The membership will elect a headbanger. I don't know who the remaining MPs are. Johnson kicked out a lot of one nation tories so it's largely headbangers left.

If refuk do a quick deal with the tories, I think the tory membership would go for Farage in a heartbeat. A quick deal is unlikely though
 
He's already started - he was tweeting 'this is the end of the Tory party as we have seen it'.

Which suggests there might be a new version on the horizon.
The Conservatives have a long and well established party machine, but a reputation and voter base in the toilet.

Reform have the dysfunctional party machine of a recent startup, but a rapidly increasing and motivated voter base.

Local elections and by elections will come and go with the 2 still taking votes off each other, and chatter will increase about pacts and "uniting the right"; a few well placed defections from Conservative to Reform will tip the power balance (not in terms of pure numbers in parliament, but the profile of the people in question and the direction of travel).

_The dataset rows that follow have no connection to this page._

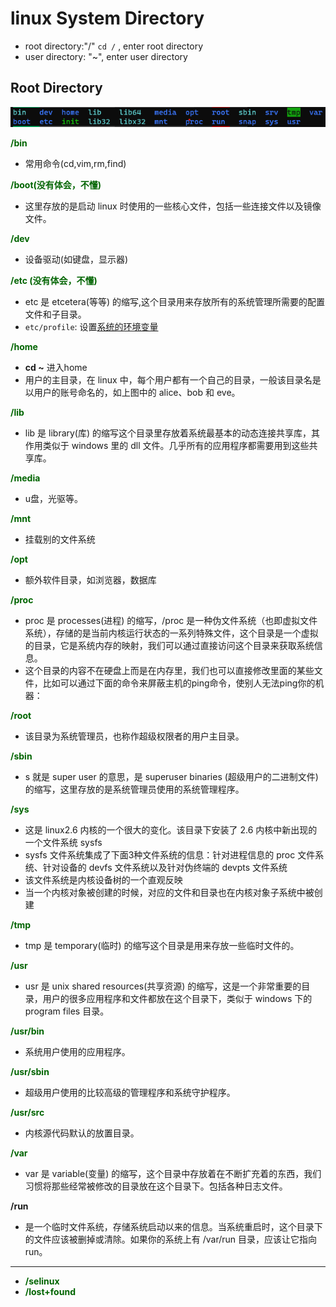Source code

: # linux System Directory

- root directory:"/" `cd /` , enter root directory
- user directory: "~", enter user directory

## Root Directory

![linux1](/image/linux-directory-structure.png)

**<font color = "darkgreen">/bin</font>**

- 常用命令(cd,vim,rm,find)

**<font color = "darkgreen">/boot(没有体会，不懂)</font>**

- 这里存放的是启动 linux 时使用的一些核心文件，包括一些连接文件以及镜像文件。

**<font color = "darkgreen">/dev</font>**  

- 设备驱动(如键盘，显示器)

**<font color = "darkgreen">/etc (没有体会，不懂)</font>**  

- etc 是 etcetera(等等) 的缩写,这个目录用来存放所有的系统管理所需要的配置文件和子目录。
- `etc/profile`: 设置[系统的环境变量](linux-system-environment.md)

**<font color = "darkgreen">/home</font>**

- **cd ~** 进入home
- 用户的主目录，在 linux 中，每个用户都有一个自己的目录，一般该目录名是以用户的账号命名的，如上图中的 alice、bob 和 eve。

**<font color = "darkgreen">/lib</font>**

- lib 是 library(库) 的缩写这个目录里存放着系统最基本的动态连接共享库，其作用类似于 windows 里的 dll 文件。几乎所有的应用程序都需要用到这些共享库。

**<font color = "darkgreen">/media</font>**

- u盘，光驱等。

**<font color = "darkgreen">/mnt</font>**

-  挂载别的文件系统

**<font color = "darkgreen">/opt</font>**

- 额外软件目录，如浏览器，数据库

**<font color = "darkgreen">/proc</font>**

- proc 是 processes(进程) 的缩写，/proc 是一种伪文件系统（也即虚拟文件系统），存储的是当前内核运行状态的一系列特殊文件，这个目录是一个虚拟的目录，它是系统内存的映射，我们可以通过直接访问这个目录来获取系统信息。  
- 这个目录的内容不在硬盘上而是在内存里，我们也可以直接修改里面的某些文件，比如可以通过下面的命令来屏蔽主机的ping命令，使别人无法ping你的机器：

**<font color = "darkgreen">/root</font>**

- 该目录为系统管理员，也称作超级权限者的用户主目录。

**<font color = "darkgreen">/sbin</font>**

- s 就是 super user 的意思，是 superuser binaries (超级用户的二进制文件) 的缩写，这里存放的是系统管理员使用的系统管理程序。

**<font color = "darkgreen">/sys</font>**

- 这是 linux2.6 内核的一个很大的变化。该目录下安装了 2.6 内核中新出现的一个文件系统 sysfs
- sysfs 文件系统集成了下面3种文件系统的信息：针对进程信息的 proc 文件系统、针对设备的 devfs 文件系统以及针对伪终端的 devpts 文件系统
- 该文件系统是内核设备树的一个直观反映
- 当一个内核对象被创建的时候，对应的文件和目录也在内核对象子系统中被创建

**<font color = "darkgreen">/tmp</font>**  

- tmp 是 temporary(临时) 的缩写这个目录是用来存放一些临时文件的。

**<font color = "darkgreen">/usr</font>**  

- usr 是 unix shared resources(共享资源) 的缩写，这是一个非常重要的目录，用户的很多应用程序和文件都放在这个目录下，类似于 windows 下的 program files 目录。

**<font color = "darkgreen">/usr/bin</font>**  

- 系统用户使用的应用程序。

**<font color = "darkgreen">/usr/sbin</font>**  

- 超级用户使用的比较高级的管理程序和系统守护程序。

**<font color = "darkgreen">/usr/src</font>**  

- 内核源代码默认的放置目录。

**<font color = "darkgreen">/var</font>**  

- var 是 variable(变量) 的缩写，这个目录中存放着在不断扩充着的东西，我们习惯将那些经常被修改的目录放在这个目录下。包括各种日志文件。

**/run**

- 是一个临时文件系统，存储系统启动以来的信息。当系统重启时，这个目录下的文件应该被删掉或清除。如果你的系统上有 /var/run 目录，应该让它指向 run。

***

- **<font color = "darkgreen">/selinux</font>**  
- **<font color = "darkgreen">/lost+found</font>**  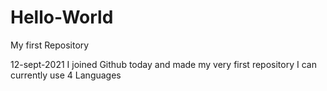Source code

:# Hello-World
My first Repository

12-sept-2021
I joined Github today and made my very first repository
I can currently use 4 Languages
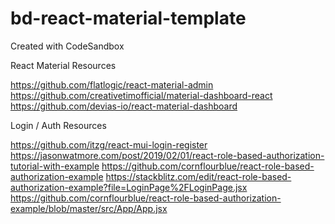 # bd-react-material-template

Created with CodeSandbox

React Material Resources

https://github.com/flatlogic/react-material-admin
https://github.com/creativetimofficial/material-dashboard-react
https://github.com/devias-io/react-material-dashboard

Login / Auth Resources

https://github.com/itzg/react-mui-login-register
https://jasonwatmore.com/post/2019/02/01/react-role-based-authorization-tutorial-with-example
https://github.com/cornflourblue/react-role-based-authorization-example
https://stackblitz.com/edit/react-role-based-authorization-example?file=LoginPage%2FLoginPage.jsx
https://github.com/cornflourblue/react-role-based-authorization-example/blob/master/src/App/App.jsx
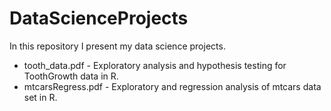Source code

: # DataScienceProjects

In this repository I present my data science projects.

* tooth_data.pdf - Exploratory analysis and hypothesis testing for ToothGrowth data in R.
* mtcarsRegress.pdf - Exploratory and regression analysis of mtcars data set in R.
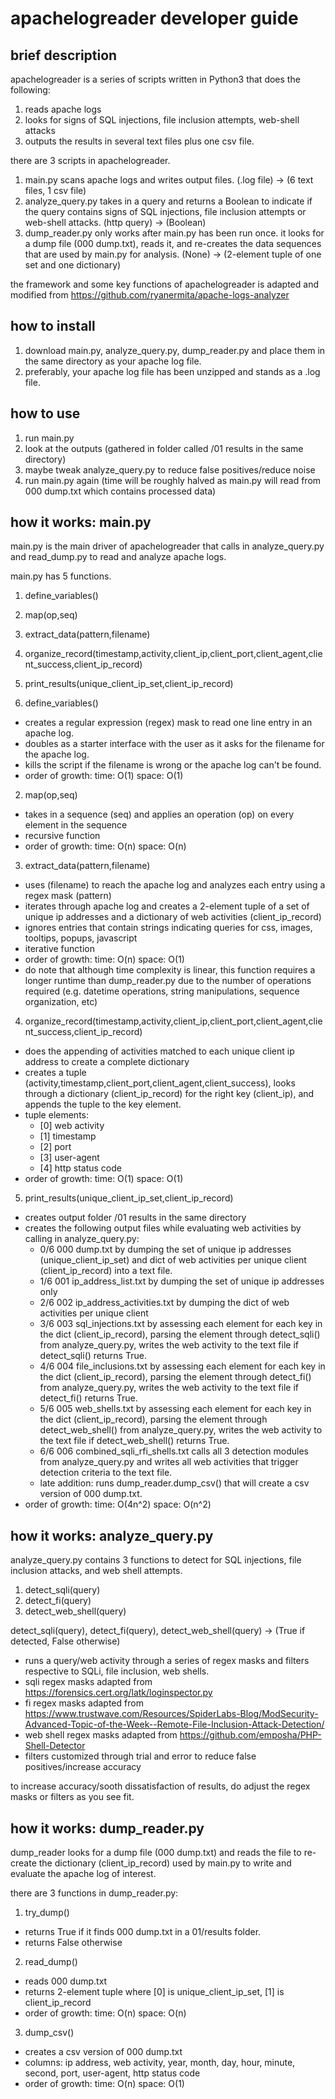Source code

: apachelogreader developer guide
===============================

brief description
-----------------
apachelogreader is a series of scripts written in Python3 that does the following:
1. reads apache logs
2. looks for signs of SQL injections, file inclusion attempts, web-shell attacks
3. outputs the results in several text files plus one csv file.

there are 3 scripts in apachelogreader.

1. main.py scans apache logs and writes output files. (.log file) -> (6 text files, 1 csv file)
2. analyze_query.py takes in a query and returns a Boolean to indicate if the query contains signs of SQL injections, file inclusion attempts or web-shell attacks. (http query) -> (Boolean)
3. dump_reader.py only works after main.py has been run once. it looks for a dump file (000 dump.txt), reads it, and re-creates the data sequences that are used by main.py for analysis. (None) -> (2-element tuple of one set and one dictionary)

the framework and some key functions of apachelogreader is adapted and modified from https://github.com/ryanermita/apache-logs-analyzer

how to install
--------------
1. download main.py, analyze_query.py, dump_reader.py and place them in the same directory as your apache log file.
2. preferably, your apache log file has been unzipped and stands as a .log file.

how to use
----------
1. run main.py
2. look at the outputs (gathered in folder called /01 results in the same directory)
3. maybe tweak analyze_query.py to reduce false positives/reduce noise
4. run main.py again (time will be roughly halved as main.py will read from 000 dump.txt which contains processed data)

how it works: main.py
--------------------------------------
main.py is the main driver of apachelogreader that calls in analyze_query.py and read_dump.py to read and analyze apache logs.

main.py has 5 functions.
1. define_variables()
2. map(op,seq)
3. extract_data(pattern,filename)
4. organize_record(timestamp,activity,client_ip,client_port,client_agent,client_success,client_ip_record)
5. print_results(unique_client_ip_set,client_ip_record)

1. define_variables()
  - creates a regular expression (regex) mask to read one line entry in an apache log. 
  - doubles as a starter interface with the user as it asks for the filename for the apache log.
  - kills the script if the filename is wrong or the apache log can't be found.
  - order of growth: time: O(1) space: O(1)

2. map(op,seq)
  - takes in a sequence (seq) and applies an operation (op) on every element in the sequence
  - recursive function
  - order of growth: time: O(n) space: O(n)

3. extract_data(pattern,filename)
  - uses (filename) to reach the apache log and analyzes each entry using a regex mask (pattern)
  - iterates through apache log and creates a 2-element tuple of a set of unique ip addresses and a dictionary of web activities (client_ip_record)
  - ignores entries that contain strings indicating queries for css, images, tooltips, popups, javascript
  - iterative function
  - order of growth: time: O(n) space: O(1)
  - do note that although time complexity is linear, this function requires a longer runtime than dump_reader.py due to the number of operations required (e.g. datetime operations, string manipulations, sequence organization, etc)
  
4. organize_record(timestamp,activity,client_ip,client_port,client_agent,client_success,client_ip_record)
  - does the appending of activities matched to each unique client ip address to create a complete dictionary
  - creates a tuple (activity,timestamp,client_port,client_agent,client_success), looks through a dictionary (client_ip_record) for the right key (client_ip), and appends the tuple to the key element.
  - tuple elements:
      - [0] web activity
      - [1] timestamp
      - [2] port
      - [3] user-agent
      - [4] http status code
  - order of growth: time: O(1) space: O(1)
  
5. print_results(unique_client_ip_set,client_ip_record)
  - creates output folder /01 results in the same directory
  - creates the following output files while evaluating web activities by calling in analyze_query.py:
    - 0/6 000 dump.txt by dumping the set of unique ip addresses (unique_client_ip_set) and dict of web activities per unique client (client_ip_record) into a text file.
    - 1/6 001 ip_address_list.txt by dumping the set of unique ip addresses only
    - 2/6 002 ip_address_activities.txt by dumping the dict of web activities per unique client
    - 3/6 003 sql_injections.txt by assessing each element for each key in the dict (client_ip_record), parsing the element through detect_sqli() from analyze_query.py, writes the web activity to the text file if detect_sqli() returns True.
    - 4/6 004 file_inclusions.txt by assessing each element for each key in the dict (client_ip_record), parsing the element through detect_fi() from analyze_query.py, writes the web activity to the text file if detect_fi() returns True.
    - 5/6 005 web_shells.txt by assessing each element for each key in the dict (client_ip_record), parsing the element through detect_web_shell() from analyze_query.py, writes the web activity to the text file if detect_web_shell() returns True.
    - 6/6 006 combined_sqli_rfi_shells.txt calls all 3 detection modules from analyze_query.py and writes all web activities that trigger detection criteria to the text file.
    - late addition: runs dump_reader.dump_csv() that will create a csv version of 000 dump.txt.
  - order of growth: time: O(4n^2) space: O(n^2)

how it works: analyze_query.py
------------------------------
analyze_query.py contains 3 functions to detect for SQL injections, file inclusion attacks, and web shell attempts.
1. detect_sqli(query)
2. detect_fi(query)
3. detect_web_shell(query)

detect_sqli(query), detect_fi(query), detect_web_shell(query) -> (True if detected, False otherwise)
  - runs a query/web activity through a series of regex masks and filters respective to SQLi, file inclusion, web shells.
  - sqli regex masks adapted from https://forensics.cert.org/latk/loginspector.py
  - fi regex masks adapted from https://www.trustwave.com/Resources/SpiderLabs-Blog/ModSecurity-Advanced-Topic-of-the-Week--Remote-File-Inclusion-Attack-Detection/
  - web shell regex masks adapted from https://github.com/emposha/PHP-Shell-Detector 
  - filters customized through trial and error to reduce false positives/increase accuracy
  
to increase accuracy/sooth dissatisfaction of results, do adjust the regex masks or filters as you see fit.

how it works: dump_reader.py
----------------------------
dump_reader looks for a dump file (000 dump.txt) and reads the file to re-create the dictionary (client_ip_record) used by main.py to write and evaluate the apache log of interest.

there are 3 functions in dump_reader.py:

1. try_dump()
  - returns True if it finds 000 dump.txt in a 01/results folder.
  - returns False otherwise
  
2. read_dump()
  - reads 000 dump.txt
  - returns 2-element tuple where [0] is unique_client_ip_set, [1] is client_ip_record
  - order of growth: time: O(n) space: O(n)
  
3. dump_csv()
  - creates a csv version of 000 dump.txt
  - columns: ip address, web activity, year, month, day, hour, minute, second, port, user-agent, http status code
  - order of growth: time: O(n) space: O(1)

Farage isn't interested in being the leader of a Conservative opposition. He wants to contest the 2029 election as leader of the Reform party having subsumed all the resources the Tories have to offer - the activists, the data analysts, the tame media contacts, the doorknockers and leaflet droppers.

Unless Labour hit the ground running and get themselves a positive record to point to (some hope) Britain is now potentially on a 5 year countdown to democratically electing an openly Fascist government.
 
The Conservatives have a long and well established party machine, but a reputation and voter base in the toilet.

Reform have the dysfunctional party machine of a recent startup, but a rapidly increasing and motivated voter base.

Local elections and by elections will come and go with the 2 still taking votes off each other, and chatter will increase about pacts and "uniting the right"; a few well placed defections from Conservative to Reform will tip the power balance (not in terms of pure numbers in parliament, but the profile of the people in question and the direction of travel).

Farage isn't interested in being the leader of a Conservative opposition. He wants to contest the 2029 election as leader of the Reform party having subsumed all the resources the Tories have to offer - the activists, the data analysts, the tame media contacts, the doorknockers and leaflet droppers.

Unless Labour hit the ground running and get themselves a positive record to point to (some hope) Britain is now potentially on a 5 year countdown to democratically electing an openly Fascist government.
I get the direction of the point you are trying to make. However whilst Reform are clearly a right wing populist party in what way are they openly fascist?
 
I'd imagine that James Cleverly or Priti Patel would be sensible choices for Tory leadership. However, the Tory membership seems to be loonies so we'll end up with some oddball.
 
I get the direction of the point you are trying to make. However whilst Reform are clearly a right wing populist party in what way are they openly fascist?
Maybe there's a touch of hyperbole in my last line. But even while not there yet, given the rightwards direction of travel (of everywhere, not just Reform or Britain as a whole), I don't think it's that outlandish to suggest that in 5 years time right wing populism will be blurring the boundaries between itself and fascism.
 
I would have thought that they'll want to re-jig their rules for selecting a leader before actually starting a contest. Probably not wise to leave it to the membership again.